While trees planted in the past three or four years benefit from additional fertilization and watering, large trees can be damaged by fertilizer and excess water. In the arid west, new homeowners who install spraying systems often begin to water trees that are used to dry conditions, soaking the soil and depriving them of the oxygen they are used to. If a new tree cannot stand on its own, use a system of two stakes (one on each side of the root ball) with a loose, flexible loop in the middle to support the trunk. Your trees have the ability to take care of themselves and often require little intervention on your part.

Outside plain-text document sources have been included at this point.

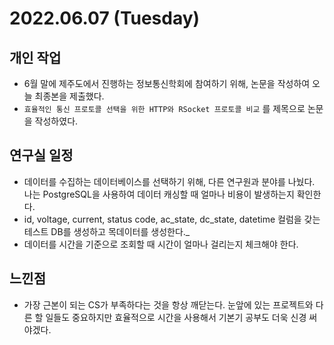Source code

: # 2022.06.07 (Tuesday)

## 개인 작업

* 6월 말에 제주도에서 진행하는 정보통신학회에 참여하기 위해, 논문을 작성하여 오늘 최종본을 제출했다.&#x20;
* `효율적인 통신 프로토콜 선택을 위한 HTTP와 RSocket 프로토콜 비교` 를 제목으로 논문을 작성하였다.&#x20;



## 연구실 일정

* 데이터를 수집하는 데이터베이스를 선택하기 위해, 다른 연구원과 분야를 나눴다. 나는 PostgreSQL을 사용하여 데이터 캐싱할 때 얼마나 비용이 발생하는지 확인한다.&#x20;
* id, voltage, current, status code, ac_state, dc\_state, datetime 컬럼을 갖는 테스트 DB를 생성하고 목데이터를 생성한다._&#x20;
* 데이터를 시간을 기준으로 조회할 때 시간이 얼마나 걸리는지 체크해야 한다.&#x20;

## 느낀점

* 가장 근본이 되는 CS가 부족하다는 것을 항상 깨닫는다. 눈앞에 있는 프로젝트와 다른 할 일들도 중요하지만 효율적으로 시간을 사용해서 기본기 공부도 더욱 신경 써야겠다.
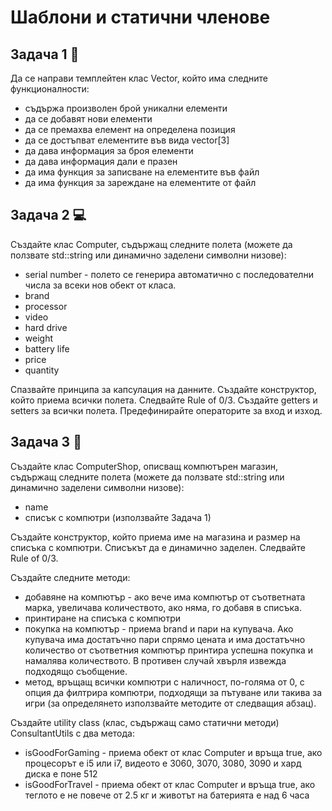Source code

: # Шаблони и статични членове

## Задача 1 📃
Да се направи темплейтен клас Vector, който има следните функционалности:
  - съдържа произволен брой уникални елементи
  - да се добавят нови елементи
  - да се премахва елемент на определена позиция
  - да се достъпват елементите във вида vector[3]
  - да дава информация за броя елементи
  - да дава информация дали е празен
  - да има функция за записване на елементите във файл
  - да има функция за зареждане на елементите от файл

## Задача 2 💻
Създайте клас Computer, съдържащ следните полета (можете да ползвате std::string или динамично заделени символни низове):
  - serial number - полето се генерира автоматично с последователни числа за всеки нов обект от класа.
  - brand
  - processor
  - video
  - hard drive
  - weight
  - battery life
  - price
  - quantity

Спазвайте принципа за капсулация на данните. Създайте конструктор, който приема всички полета. Следвайте Rule of 0/3. Създайте 
getters и setters за всички полета. Предефинирайте операторите за вход и изход.

## Задача 3 🏬
Създайте клас ComputerShop, описващ компютърен магазин, съдържащ следните полета (можете да ползвате std::string или динамично 
заделени символни низове):
  - name
  - списък с компютри (използвайте Задача 1)

Създайте конструктор, който приема име на магазина и размер на списъка с компютри. Списъкът да е динамично заделен. Следвайте 
Rule of 0/3.

Създайте следните методи:
  - добавяне на компютър - ако вече има компютър от съответната марка, увеличава количеството, ако няма, го добавя в списъка.
  - принтиране на списъка с компютри
  - покупка на компютър - приема brand и пари на купувача. Ако купувача има достатъчно пари спрямо цената и има достатъчно количество 
от съответния компютър принтира успешна покупка и намалява количеството. В противен случай хвърля извежда подходящо съобщение.
  - метод, връщащ всички компютри с наличност, по-голяма от 0, с опция да филтрира компютри, подходящи за пътуване или такива за игри 
(за определянето използвайте методите от следващия абзац).

Създайте utility class (клас, съдържащ само статични методи) ConsultantUtils с два метода:
  - isGoodForGaming - приема обект от клас Computer и връща true, ако процесорът е i5 или i7, видеото е 3060, 3070, 3080, 3090 и хард 
диска е поне 512
  - isGoodForTravel - приема обект от клас Computer и връща true, ако теглото е не повече от 2.5 кг и животът на батерията е над 6 часа
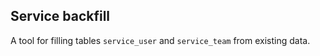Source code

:## Service backfill

A tool for filling tables `service_user` and `service_team` from existing data.

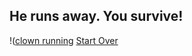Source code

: ## He runs away. You survive! 
!([clown running](https://www.thesun.co.uk/wp-content/uploads/2016/10/nintchdbpict000273645459.jpg)
[Start Over](../README.md)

They can also be damaged by the application of herbicides on the lawn and garden, another good reason to place that large circle of mulch so as not to pour chemicals on at least a part of the roots of the tree. Young trees are particularly susceptible, but can be protected with plastic wraps available in nurseries and garden centers. Newly transplanted trees need more care and attention than older, more established trees, as they can suffer transplant shock. It is important to mulch the base of trees (with the exception of trees in a forest).
For more information on tree pests and control measures, visit the Bayer Advanced tree care 101 website. If you have an evergreen tree such as pine, fir or hemlock, be careful of sections of the tree that are bare or needle-free. Water deeply to saturate the entire root zone (2-3 feet deep for mature trees) to just outside the drip line (an imaginary line from the outside of the treetop to ground level). Soil injected fertilizers for established trees offer more controlled and accurate dosing of trees than pellets.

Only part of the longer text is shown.